US-based First Solar and SunPower are heading current supply to the non-residential projects, while production has largely been moved off-shore to Asia. At the end of 2011 it is widely believed there will be 50,000MW of manufacturing capacity, most of it being developed in China and other Asian nations. Still, despite the fact that many of the modules are being sourced from outside the country, these domestic installations provide enormous value to local economies, says Climate Progress, with around 73 per cent of the total value of a solar system staying in the US, according to a recent study from GTM Research. And while America's installed capacity currently represents only 5 per cent of the global market, SolarBuzz expects total market activity to double this year, matching last year’s 102 per cent growth and possibly giving the US a 12 per cent share of the global market by 2015.
Wind, by popular demand
Dutch homeowners who want to use green energy but are unable – or unwilling – to fit out their own homes with its own renewable power source, now have another option: the chance to secure part-ownership of a local windmill and a proportionate amount of the green energy it produces. A brainchild of the Dutch Energy Cooperative, with support from the Doen Foundation, the project is being run by local outfit Windcentrale which, according to Springwise.com, has divided up a single windmill’s output into units with an expected wind output of 500kWh each per year.
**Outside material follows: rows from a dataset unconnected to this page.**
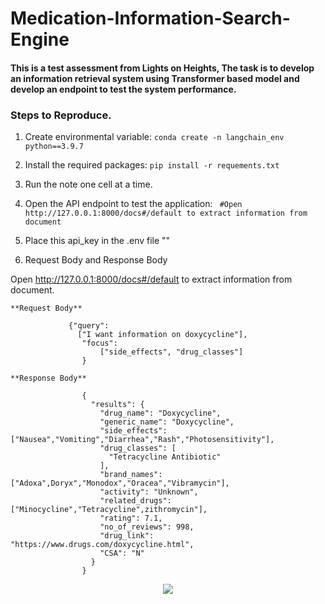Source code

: # Medication-Information-Search-Engine


#### This is a test assessment from **Lights on Heights**, The task is to develop an information retrieval system using Transformer based model and develop an endpoint to test the system performance.

### Steps to Reproduce.

1.  Create environmental variable:  `conda create -n langchain_env python==3.9.7`
2.  Install the required packages:   `pip install -r requements.txt`
3.  Run the note one cell at a time.
4.  Open the API endpoint to test the application: ` #Open http://127.0.0.1:8000/docs#/default to extract information from document`
5.  Place this api_key in the .env file  ""

5. Request Body and Response Body

Open http://127.0.0.1:8000/docs#/default to extract information from document.
```
**Request Body**

             {"query": 
               ["I want information on doxycycline"],
                "focus": 
                    ["side_effects", "drug_classes"]
                }
    
**Response Body**

                {
                  "results": {
                    "drug_name": "Doxycycline",
                    "generic_name": "Doxycycline",
                    "side_effects": ["Nausea","Vomiting","Diarrhea","Rash","Photosensitivity"],
                    "drug_classes": [
                      "Tetracycline Antibiotic"
                    ],
                    "brand_names": ["Adoxa",Doryx","Monodox","Oracea","Vibramycin"],
                    "activity": "Unknown",
                    "related_drugs": ["Minocycline","Tetracycline",zithromycin"],
                    "rating": 7.1,
                    "no_of_reviews": 998,
                    "drug_link": "https://www.drugs.com/doxycycline.html",
                    "CSA": "N"
                  }
                }
```


<p align="center"> 
  <kbd>
    <a href="https://github.com/okoliechykwuka/Medication-Information-Search-Engine" target="_blank"><img src="image.jpg">
  </a>
  </kbd>
</p>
Interested parties can purchase one or more units to meet their household's annual power needs, which average about 3500kWh. Power is delivered through the local utility, and on wind-free days is supplemented with its traditional electricity supply. It's also a great solution for renters, because if people move they can take their shares with them. Windcentrale is currently accepting email addresses of interested Dutch consumers – it needs at least 3,000 and hopes to begin operation of its windmill in Goeree Overflakkee in 2013. Meanwhile, the company is looking for other projects that can be operated similarly.